L'assassin habite au 21 - scène d'ensemble

L’assassin habite au 21 – Point de départ

L’action se déroule à Paris. Un clochard tout heureux d’avoir gagné une forte somme d’argent à la loterie fête dignement son succès dans tous les bistros de son quartier. Il est tard, il est l’heure pour lui de rentrer. On l’avertit qu’il devrait se méfier de porter autant de beaux billets sur lui. Cela pourrait attirer les curiosités de Monsieur Durand, un mystérieux assassin qui sème la terreur : « quatre crimes en un mois ! Et tous dans le quartier. » Pas impressionné pour un sou, le clochard prend congé, et va gaiement rejoindre ses pénates. Il croise la maréchaussée qu’il salue poliment. Cependant, il se sent suivi. Il accélère le pas. On se rapproche. Acculé, il a à peine le temps de dire ouf qu’il se fait embrocher comme un poulet. Une main gantée plonge dans son veston pour se saisir des biftons et laisse une carte, celle de Monsieur Durand.

À la suite de ce cinquième crime, du ministre jusqu’au chef de la PJ, la consigne est donnée : il faut mettre Monsieur Durand le plus vite possible derrière les barreaux. C’est le commissaire Wenceslas Vorobeïtchik dit Wens qui est chargé de l’enquête. Une crapule de sa connaissance va alors lui donner l’adresse du tueur : une pension de famille, les Mimosas, au 21 avenue Junot…

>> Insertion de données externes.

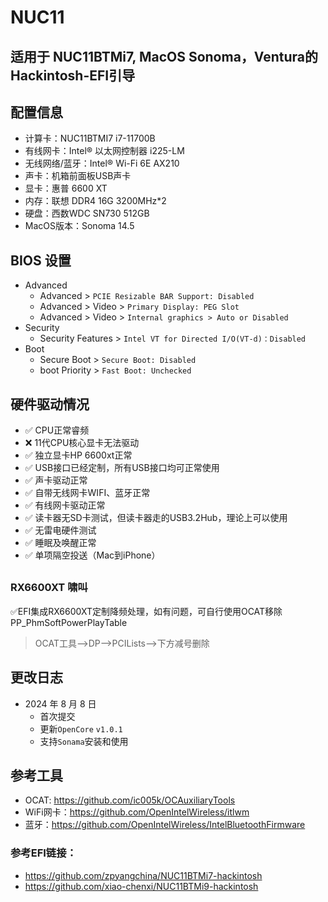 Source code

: # NUC11
## 适用于 NUC11BTMi7, MacOS Sonoma，Ventura的Hackintosh-EFI引导
## 配置信息
- 计算卡：NUC11BTMI7 i7-11700B
- 有线网卡：Intel® 以太网控制器 i225-LM
- 无线网络/蓝牙：Intel® Wi-Fi 6E AX210
- 声卡：机箱前面板USB声卡
- 显卡：惠普 6600 XT
- 内存：联想 DDR4 16G 3200MHz*2
- 硬盘：西数WDC SN730  512GB
- MacOS版本：Sonoma 14.5
  
## BIOS 设置
- Advanced
  - Advanced > `PCIE Resizable BAR Support: Disabled`
  - Advanced > Video > `Primary Display: PEG Slot`
  - Advanced > Video > `Internal graphics > Auto or Disabled`
- Security
  - Security Features > `Intel VT for Directed I/O(VT-d)：Disabled`
- Boot
  - Secure Boot > `Secure Boot: Disabled`
  - boot Priority > `Fast Boot: Unchecked`
 
 ## 硬件驱动情况
- ✅ CPU正常睿频
- ❌ 11代CPU核心显卡无法驱动
- ✅ 独立显卡HP 6600xt正常
- ✅ USB接口已经定制，所有USB接口均可正常使用
- ✅ 声卡驱动正常
- ✅ 自带无线网卡WIFI、蓝牙正常
- ✅ 有线网卡驱动正常
- ✅ 读卡器无SD卡测试，但读卡器走的USB3.2Hub，理论上可以使用
- ✅ 无雷电硬件测试
- ✅ 睡眠及唤醒正常
- ✅ 单项隔空投送（Mac到iPhone）

##
### RX6600XT 啸叫
 ✅EFI集成RX6600XT定制降频处理，如有问题，可自行使用OCAT移除PP_PhmSoftPowerPlayTable
 > OCAT工具-->DP-->PCILists-->下方减号删除


## 更改日志

- 2024 年 8 月 8 日
  - 首次提交
  - 更新`OpenCore` `v1.0.1`
  - 支持`Sonama`安装和使用
## 参考工具
- OCAT: https://github.com/ic005k/OCAuxiliaryTools
- WiFi网卡：https://github.com/OpenIntelWireless/itlwm
- 蓝牙：https://github.com/OpenIntelWireless/IntelBluetoothFirmware


### 参考EFI链接：
- https://github.com/zpyangchina/NUC11BTMi7-hackintosh
- https://github.com/xiao-chenxi/NUC11BTMi9-hackintosh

L’assassin habite au 21 – Intrigue

Clouzot, cinq ans après l’avoir réalisé, définissait L’assassin habite au 21 comme « un exercice de style élémentaire ». Permettez-moi d’être un peu plus élogieux à cet égard. L’intrigue est certes celle d’un policier classique. Le film est d’ailleurs l’adaptation du roman éponyme de Stanislas-André Steeman. L’auteur belge va même collaborer avec Clouzot sur le scénario du film. L’intrigue, de Londres se déplacera à Paris et beaucoup de dialogues seront supprimés. Triste réalité du métier d’écrivain : « j’aurai aimé en faire une symphonie en gris dans de style du Dr. Jekyll et Mr. Hyde. […] je m’inclinais. […] on avait bien voulu garder le tiers de la moitié des gags sur lesquels j’avais sué (par bonheur) un mois durant. Le tiers de la moitié des moins bons, cela va sans dire. »

Malgré les « malheurs » de Steeman, sur le plan de l’intrigue, L’assassin habite au 21 est une réussite. Le mystère avance sur un rythme entraînant, sans temps mort. On est tenu en haleine jusqu’au dénouement qui est comme on l’espérait, surprenant et spectaculaire. C’est un vrai plaisir !

L'assassin habite au 21 affiche

L’assassin habite au 21 – Critique

Une intrigue réussie est déjà synonyme d’un film réussi mais quand les personnages et les dialogues sont au rendez-vous, on côtoie l’excellence. L’assassin habite au 21 n’a jamais eu la prétention d’être un chef-d’œuvre de film policier, mais il mérite amplement sa condition de classique indémodable. Ses personnages sont extrêmement réussis. Le commissaire Wens joué par Pierre Fresnay est un héros fort sympathique, flegmatique en souhait, ironique voire mordant quand il le faut. Sa petite amie jouée par Suzy Delair est un délice à voir, en chanteuse ambitieuse et délurée, « enquiquineuse » à souhait comme sa femme de chambre le dit. La pension de famille où vit la patronne, dame imposante au verbe et physique impressionnant, le valet de chambre qui compose son numéro de sifflet, le constructeur de figurines en bois qui vend sa camelote dans tout Paris, la vieille fille qui court après son premier roman publié, le docteur à la retraite des colonies misanthrope et amateur de whisky dès potron-minet, le magicien onctueux et ampoulé aux manies cleptomanes, le boxeur aveugle, l’infirmière… Tous forment une comédie humaine drôle et tragique à la fois. Car L’assassin habite au 21 est une peinture noire de l’humanité : « les hommes sont mauvais Monsieur le pasteur. » L’humour n’est présent que pour être « la politesse du désespoir » selon le mot de Chris Marker (et non de Hugo, Wilde ou Valéry comme il est parfois dit). Les dialogues sont à ce sujet remarquables de précision, de rythmique et de drôlerie. Lorsque l’on voit le niveau de certains films d’aujourd’hui, on est saisi par la régression de la langue qui s’est opérée. Heureusement, certains réalisateurs, comme Alexandre Astier ou Patrice Leconte, ont encore l’amour du verbe en eux.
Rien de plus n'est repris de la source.